VBScriptは起動フォルダに3つのファイルを配置します。これにはNOVUpdate.exeが含まれており、署名付きG DATAアンチウイルス更新プログラムがDLLサイドローディング乱用されて、PlugXマルウェア亜種を実行します。
PlugXは、ほぼ10年間にわたってさまざまなスパイキャンペーンで使用されている既知のリモートアクセストロージャン(RAT)です。
配置されてから数秒以内に、NOVUpdate.exeはAlibaba Cloud上のコマンドアンドコントロール(C&C)インフラストラクチャへのTCP接続を作成します。
起動フォルダにファイルを配置することに加えて、最初のVBScriptはそれ自体とスクリプトを削除するバッチファイルを書き込み、感染の痕跡を隠します。

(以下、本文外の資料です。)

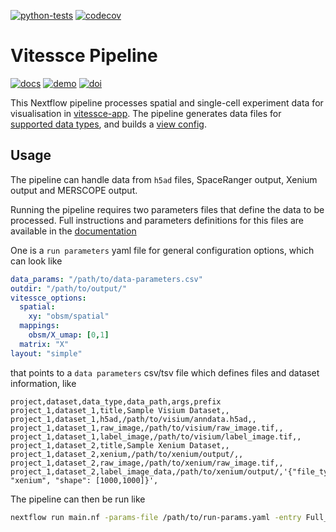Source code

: [![python-tests](https://github.com/haniffalab/vitessce-pipeline/actions/workflows/tests-python.yml/badge.svg)](https://github.com/haniffalab/vitessce-pipeline/actions/workflows/tests-python.yml)
[![codecov](https://codecov.io/gh/haniffalab/vitessce-pipeline/branch/main/graph/badge.svg?token=7HQVFH08WJ)](https://codecov.io/gh/haniffalab/vitessce-pipeline/branch/main)

# Vitessce Pipeline

[![docs](https://img.shields.io/badge/Documentation-online-blue)](https://haniffalab.github.io/vitessce-pipeline)
[![demo](https://img.shields.io/badge/Demos-view-blue)](https://haniffalab.github.io/vitessce-pipeline/demos.html)
[![doi](https://zenodo.org/badge/DOI/10.5281/zenodo.7405818.svg)](https://doi.org/10.5281/zenodo.7405818)

This Nextflow pipeline processes spatial and single-cell experiment data for visualisation in [vitessce-app](https://github.com/haniffalab/vitessce-app). The pipeline generates data files for [supported data types](http://vitessce.io/docs/data-types-file-types/), and builds a [view config](http://vitessce.io/docs/view-config-json/).


## Usage

The pipeline can handle data from `h5ad` files, SpaceRanger output, Xenium output and MERSCOPE output.

Running the pipeline requires two parameters files that define the data to be processed.
Full instructions and parameters definitions for this files are available in the [documentation](https://haniffalab.com/vitessce-pipeline/setup.html)

One is a `run parameters` yaml file for general configuration options, which can look like

```yaml
data_params: "/path/to/data-parameters.csv"
outdir: "/path/to/output/"
vitessce_options:
  spatial:
    xy: "obsm/spatial"
  mappings:
    obsm/X_umap: [0,1]
  matrix: "X"
layout: "simple"
```

that points to a `data parameters` csv/tsv file which defines files and dataset information, like

```csv
project,dataset,data_type,data_path,args,prefix
project_1,dataset_1,title,Sample Visium Dataset,,
project_1,dataset_1,h5ad,/path/to/visium/anndata.h5ad,,
project_1,dataset_1,raw_image,/path/to/visium/raw_image.tif,,
project_1,dataset_1,label_image,/path/to/visium/label_image.tif,,
project_1,dataset_2,title,Sample Xenium Dataset,,
project_1,dataset_2,xenium,/path/to/xenium/output/,,
project_1,dataset_2,raw_image,/path/to/xenium/raw_image.tif,,
project_1,dataset_2,label_image_data,/path/to/xenium/output/,'{"file_type": "xenium", "shape": [1000,1000]}',
```

The pipeline can then be run like

```sh
nextflow run main.nf -params-file /path/to/run-params.yaml -entry Full_pipeline
```
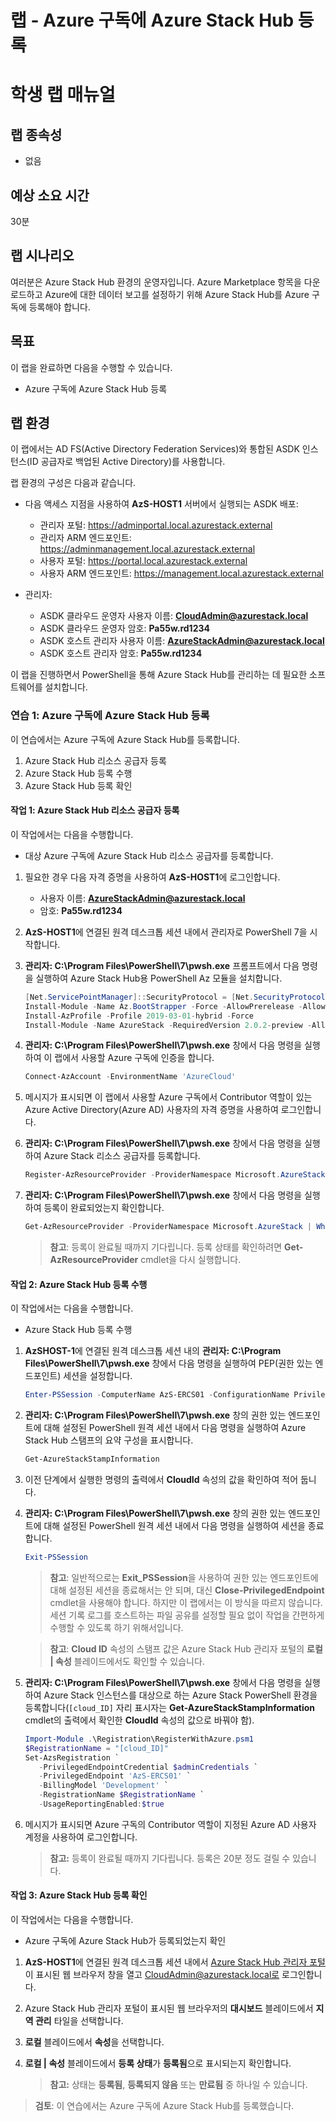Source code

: ﻿---
lab:
    title: '랩: Azure 구독에 Azure Stack Hub 등록'
    module: '모듈 3: 데이터 센터 통합 구현'
---

# 랩 - Azure 구독에 Azure Stack Hub 등록
# 학생 랩 매뉴얼

## 랩 종속성

- 없음

## 예상 소요 시간

30분

## 랩 시나리오

여러분은 Azure Stack Hub 환경의 운영자입니다. Azure Marketplace 항목을 다운로드하고 Azure에 대한 데이터 보고를 설정하기 위해 Azure Stack Hub를 Azure 구독에 등록해야 합니다. 

## 목표

이 랩을 완료하면 다음을 수행할 수 있습니다.

- Azure 구독에 Azure Stack Hub 등록 

## 랩 환경 

이 랩에서는 AD FS(Active Directory Federation Services)와 통합된 ASDK 인스턴스(ID 공급자로 백업된 Active Directory)를 사용합니다. 

랩 환경의 구성은 다음과 같습니다.

- 다음 액세스 지점을 사용하여 **AzS-HOST1** 서버에서 실행되는 ASDK 배포:

  - 관리자 포털: https://adminportal.local.azurestack.external
  - 관리자 ARM 엔드포인트: https://adminmanagement.local.azurestack.external
  - 사용자 포털: https://portal.local.azurestack.external
  - 사용자 ARM 엔드포인트: https://management.local.azurestack.external

- 관리자:

  - ASDK 클라우드 운영자 사용자 이름: **CloudAdmin@azurestack.local**
  - ASDK 클라우드 운영자 암호: **Pa55w.rd1234**
  - ASDK 호스트 관리자 사용자 이름: **AzureStackAdmin@azurestack.local**
  - ASDK 호스트 관리자 암호: **Pa55w.rd1234**

이 랩을 진행하면서 PowerShell을 통해 Azure Stack Hub를 관리하는 데 필요한 소프트웨어를 설치합니다. 


### 연습 1: Azure 구독에 Azure Stack Hub 등록

이 연습에서는 Azure 구독에 Azure Stack Hub를 등록합니다.

1. Azure Stack Hub 리소스 공급자 등록
1. Azure Stack Hub 등록 수행
1. Azure Stack Hub 등록 확인

#### 작업 1: Azure Stack Hub 리소스 공급자 등록

이 작업에서는 다음을 수행합니다.

- 대상 Azure 구독에 Azure Stack Hub 리소스 공급자를 등록합니다.

1. 필요한 경우 다음 자격 증명을 사용하여 **AzS-HOST1**에 로그인합니다.

    - 사용자 이름: **AzureStackAdmin@azurestack.local**
    - 암호: **Pa55w.rd1234**

1. **AzS-HOST1**에 연결된 원격 데스크톱 세션 내에서 관리자로 PowerShell 7을 시작합니다.
1. **관리자: C:\Program Files\PowerShell\7\pwsh.exe** 프롬프트에서 다음 명령을 실행하여 Azure Stack Hub용 PowerShell Az 모듈을 설치합니다.

    ```powershell
    [Net.ServicePointManager]::SecurityProtocol = [Net.SecurityProtocolType]::Tls12
    Install-Module -Name Az.BootStrapper -Force -AllowPrerelease -AllowClobber
    Install-AzProfile -Profile 2019-03-01-hybrid -Force
    Install-Module -Name AzureStack -RequiredVersion 2.0.2-preview -AllowPrerelease
    ```

1. **관리자: C:\Program Files\PowerShell\7\pwsh.exe** 창에서 다음 명령을 실행하여 이 랩에서 사용할 Azure 구독에 인증을 합니다.

    ```powershell
    Connect-AzAccount -EnvironmentName 'AzureCloud'
    ```

1. 메시지가 표시되면 이 랩에서 사용할 Azure 구독에서 Contributor 역할이 있는 Azure Active Directory(Azure AD) 사용자의 자격 증명을 사용하여 로그인합니다.
1. **관리자: C:\Program Files\PowerShell\7\pwsh.exe** 창에서 다음 명령을 실행하여 Azure Stack 리소스 공급자를 등록합니다.

    ```powershell
    Register-AzResourceProvider -ProviderNamespace Microsoft.AzureStack
    ```

1. **관리자: C:\Program Files\PowerShell\7\pwsh.exe** 창에서 다음 명령을 실행하여 등록이 완료되었는지 확인합니다.

    ```powershell
    Get-AzResourceProvider -ProviderNamespace Microsoft.AzureStack | Where-Object {$_.RegistrationState -eq 'Registered'}
    ```

    >**참고**: 등록이 완료될 때까지 기다립니다. 등록 상태를 확인하려면 **Get-AzResourceProvider** cmdlet을 다시 실행합니다.


#### 작업 2: Azure Stack Hub 등록 수행

이 작업에서는 다음을 수행합니다.

- Azure Stack Hub 등록 수행

1. **AzSHOST-1**에 연결된 원격 데스크톱 세션 내의 **관리자:  C:\Program Files\PowerShell\7\pwsh.exe** 창에서 다음 명령을 실행하여 PEP(권한 있는 엔드포인트) 세션을 설정합니다.

    ```powershell
    Enter-PSSession -ComputerName AzS-ERCS01 -ConfigurationName PrivilegedEndpoint
    ```

1. **관리자: C:\Program Files\PowerShell\7\pwsh.exe** 창의 권한 있는 엔드포인트에 대해 설정된 PowerShell 원격 세션 내에서 다음 명령을 실행하여 Azure Stack Hub 스탬프의 요약 구성을 표시합니다.

    ```powershell
    Get-AzureStackStampInformation
    ```

1. 이전 단계에서 실행한 명령의 출력에서 **CloudId** 속성의 값을 확인하여 적어 둡니다.
1. **관리자: C:\Program Files\PowerShell\7\pwsh.exe** 창의 권한 있는 엔드포인트에 대해 설정된 PowerShell 원격 세션 내에서 다음 명령을 실행하여 세션을 종료합니다.

    ```powershell
    Exit-PSSession
    ```

    >**참고**: 일반적으로는 **Exit_PSSession**을 사용하여 권한 있는 엔드포인트에 대해 설정된 세션을 종료해서는 안 되며, 대신 **Close-PrivilegedEndpoint** cmdlet을 사용해야 합니다. 하지만 이 랩에서는 이 방식을 따르지 않습니다. 세션 기록 로그를 호스트하는 파일 공유를 설정할 필요 없이 작업을 간편하게 수행할 수 있도록 하기 위해서입니다.

    >**참고**: **Cloud ID** 속성의 스탬프 값은 Azure Stack Hub 관리자 포털의 **로컬 \| 속성** 블레이드에서도 확인할 수 있습니다.

1. **관리자: C:\Program Files\PowerShell\7\pwsh.exe** 창에서 다음 명령을 실행하여 Azure Stack 인스턴스를 대상으로 하는 Azure Stack PowerShell 환경을 등록합니다(`[cloud_ID]` 자리 표시자는 **Get-AzureStackStampInformation** cmdlet의 출력에서 확인한 **CloudId** 속성의 값으로 바꿔야 함).

    ```powershell
    Import-Module .\Registration\RegisterWithAzure.psm1
    $RegistrationName = "[cloud_ID]"
    Set-AzsRegistration `
       -PrivilegedEndpointCredential $adminCredentials `
       -PrivilegedEndpoint 'AzS-ERCS01' `
       -BillingModel 'Development' `
       -RegistrationName $RegistrationName `
       -UsageReportingEnabled:$true
    ```

1. 메시지가 표시되면 Azure 구독의 Contributor 역할이 지정된 Azure AD 사용자 계정을 사용하여 로그인합니다.

    > **참고:** 등록이 완료될 때까지 기다립니다. 등록은 20분 정도 걸릴 수 있습니다.


#### 작업 3: Azure Stack Hub 등록 확인

이 작업에서는 다음을 수행합니다.

- Azure 구독에 Azure Stack Hub가 등록되었는지 확인

1. **AzS-HOST1**에 연결된 원격 데스크톱 세션 내에서 [Azure Stack Hub 관리자 포털](https://adminportal.local.azurestack.external/)이 표시된 웹 브라우저 창을 열고 CloudAdmin@azurestack.local로 로그인합니다.
1. Azure Stack Hub 관리자 포털이 표시된 웹 브라우저의 **대시보드** 블레이드에서 **지역 관리** 타일을 선택합니다.
1. **로컬** 블레이드에서 **속성**을 선택합니다. 
1. **로컬 \| 속성** 블레이드에서 **등록 상태**가 **등록됨**으로 표시되는지 확인합니다. 

    > **참고:** 상태는 **등록됨**, **등록되지 않음** 또는 **만료됨** 중 하나일 수 있습니다.

>**검토**: 이 연습에서는 Azure 구독에 Azure Stack Hub를 등록했습니다.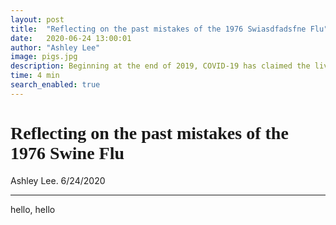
 ```yaml
---
layout: post
title:  "Reflecting on the past mistakes of the 1976 Swiasdfadsfne Flu"
date:   2020-06-24 13:00:01
author: "Ashley Lee"
image: pigs.jpg
description: Beginning at the end of 2019, COVID-19 has claimed the lives of millions of individuals. Currently, after more than six months after the first case was reported, scientists are in the process of creating and testing COVID-19 vaccines.
time: 4 min
search_enabled: true
---
```

<h1 style="font-family: Ergonomique Bold">Reflecting on the past mistakes of the 1976 Swine Flu</h1>
Ashley Lee. 6/24/2020
<hr>


hello, hello
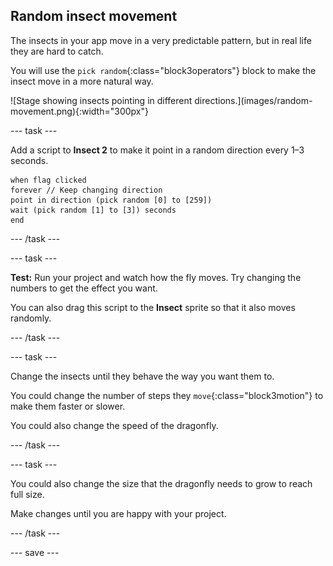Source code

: ## Random insect movement

<div style="display: flex; flex-wrap: wrap">
<div style="flex-basis: 200px; flex-grow: 1; margin-right: 15px;">
The insects in your app move in a very predictable pattern, but in real life they are hard to catch. 

You will use the `pick random`{:class="block3operators"} block to make the insect move in a more natural way.
</div>
<div>
![Stage showing insects pointing in different directions.](images/random-movement.png){:width="300px"}
</div>
</div>

--- task ---

Add a script to **Insect 2** to make it point in a random direction every 1–3 seconds.

```blocks3
when flag clicked
forever // Keep changing direction
point in direction (pick random [0] to [259])
wait (pick random [1] to [3]) seconds
end
```

--- /task ---

--- task ---

**Test:** Run your project and watch how the fly moves. Try changing the numbers to get the effect you want.

You can also drag this script to the **Insect** sprite so that it also moves randomly.

--- /task ---

--- task ---

Change the insects until they behave the way you want them to.

You could change the number of steps they `move`{:class="block3motion"} to make them faster or slower.

You could also change the speed of the dragonfly.

--- /task ---

--- task ---

You could also change the size that the dragonfly needs to grow to reach full size.

Make changes until you are happy with your project.

--- /task ---

--- save ---
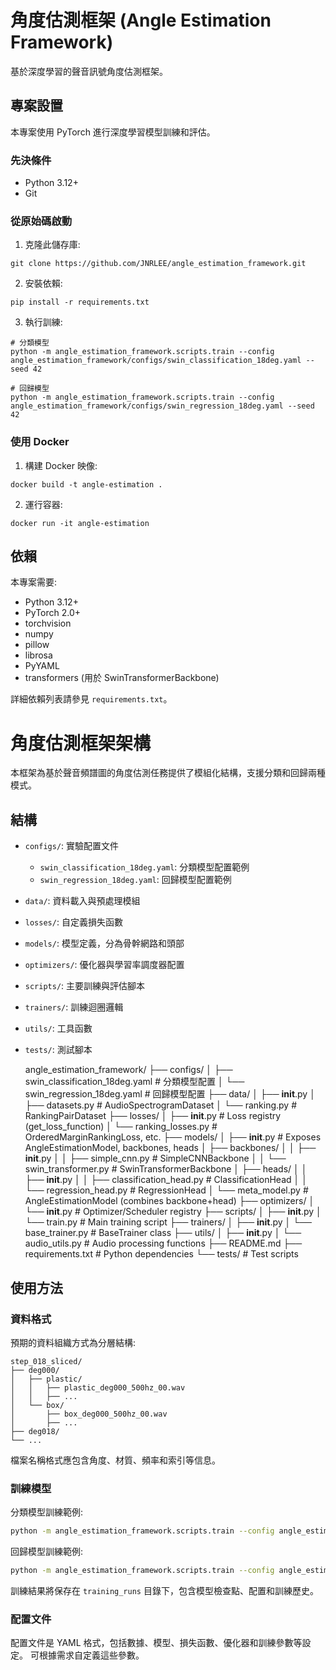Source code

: # 角度估測框架 (Angle Estimation Framework)

基於深度學習的聲音訊號角度估測框架。

## 專案設置

本專案使用 PyTorch 進行深度學習模型訓練和評估。

### 先決條件

- Python 3.12+
- Git

### 從原始碼啟動

1. 克隆此儲存庫:
```
git clone https://github.com/JNRLEE/angle_estimation_framework.git
```

2. 安裝依賴:
```
pip install -r requirements.txt
```

3. 執行訓練:
```
# 分類模型
python -m angle_estimation_framework.scripts.train --config angle_estimation_framework/configs/swin_classification_18deg.yaml --seed 42

# 回歸模型
python -m angle_estimation_framework.scripts.train --config angle_estimation_framework/configs/swin_regression_18deg.yaml --seed 42
```

### 使用 Docker

1. 構建 Docker 映像:
```
docker build -t angle-estimation .
```

2. 運行容器:
```
docker run -it angle-estimation
```

## 依賴

本專案需要:

- Python 3.12+
- PyTorch 2.0+
- torchvision
- numpy
- pillow
- librosa
- PyYAML
- transformers (用於 SwinTransformerBackbone)

詳細依賴列表請參見 `requirements.txt`。

# 角度估測框架架構

本框架為基於聲音頻譜圖的角度估測任務提供了模組化結構，支援分類和回歸兩種模式。

## 結構

- `configs/`: 實驗配置文件
  - `swin_classification_18deg.yaml`: 分類模型配置範例
  - `swin_regression_18deg.yaml`: 回歸模型配置範例
- `data/`: 資料載入與預處理模組
- `losses/`: 自定義損失函數
- `models/`: 模型定義，分為骨幹網路和頭部
- `optimizers/`: 優化器與學習率調度器配置
- `scripts/`: 主要訓練與評估腳本
- `trainers/`: 訓練迴圈邏輯
- `utils/`: 工具函數
- `tests/`: 測試腳本

    angle_estimation_framework/
    ├── configs/
    │   ├── swin_classification_18deg.yaml # 分類模型配置
    │   └── swin_regression_18deg.yaml     # 回歸模型配置
    ├── data/
    │   ├── __init__.py
    │   ├── datasets.py         # AudioSpectrogramDataset
    │   └── ranking.py          # RankingPairDataset
    ├── losses/
    │   ├── __init__.py         # Loss registry (get_loss_function)
    │   └── ranking_losses.py   # OrderedMarginRankingLoss, etc.
    ├── models/
    │   ├── __init__.py         # Exposes AngleEstimationModel, backbones, heads
    │   ├── backbones/
    │   │   ├── __init__.py
    │   │   ├── simple_cnn.py       # SimpleCNNBackbone
    │   │   └── swin_transformer.py # SwinTransformerBackbone
    │   ├── heads/
    │   │   ├── __init__.py
    │   │   ├── classification_head.py # ClassificationHead
    │   │   └── regression_head.py     # RegressionHead
    │   └── meta_model.py       # AngleEstimationModel (combines backbone+head)
    ├── optimizers/
    │   └── __init__.py         # Optimizer/Scheduler registry
    ├── scripts/
    │   ├── __init__.py
    │   └── train.py            # Main training script
    ├── trainers/
    │   ├── __init__.py
    │   └── base_trainer.py     # BaseTrainer class
    ├── utils/
    │   ├── __init__.py
    │   └── audio_utils.py      # Audio processing functions
    ├── README.md
    ├── requirements.txt        # Python dependencies
    └── tests/                  # Test scripts
    
## 使用方法

### 資料格式

預期的資料組織方式為分層結構:
```
step_018_sliced/
├── deg000/
│   ├── plastic/
│   │   ├── plastic_deg000_500hz_00.wav
│   │   ├── ...
│   └── box/
│       ├── box_deg000_500hz_00.wav
│       ├── ...
├── deg018/
└── ...
```

檔案名稱格式應包含角度、材質、頻率和索引等信息。

### 訓練模型

分類模型訓練範例:
```bash
python -m angle_estimation_framework.scripts.train --config angle_estimation_framework/configs/swin_classification_18deg.yaml --seed 42
```

回歸模型訓練範例:
```bash
python -m angle_estimation_framework.scripts.train --config angle_estimation_framework/configs/swin_regression_18deg.yaml --seed 42
```

訓練結果將保存在 `training_runs` 目錄下，包含模型檢查點、配置和訓練歷史。

### 配置文件

配置文件是 YAML 格式，包括數據、模型、損失函數、優化器和訓練參數等設定。
可根據需求自定義這些參數。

起動フォルダ内のサイドローディングファイルとNOVUpdate.exeプロセスは、感染したシステムに残される唯一のアーティファクトです。
「スクリプトはまた、悪意のあるペイロード全体をOn Error Resume Nextステートメントでラップして、デプロイメントの失敗が被害者を警告する可能性のある目に見えるエラーダイアログを生成しないように、エラーを黙って無視します。」とMalwarebytesは指摘しています。
この感染チェーンは2月に見られ、偽のミーティング招待状を使用して受信者をPlugXマルウェアに感染させるフィッシングキャンペーンでした。
Malwarebytesが指摘しているように、PlugXは歴史的には中国のスパイグループと関連付けられていますが、そのソースコードは脅威行為者の間で共有されており、帰属が困難になっています。
「明らかなことは、このキャンペーンの背後にいるオペレーターが、実証済みのサイドローディング技術とタイムリーなソーシャルエンジニアリングの罠を組み合わせており、AIツールの急速な人気を利用してユーザーをトロージャン化されたインストーラーを実行するようにだましていることです。」とMalwarebytesは指摘しています。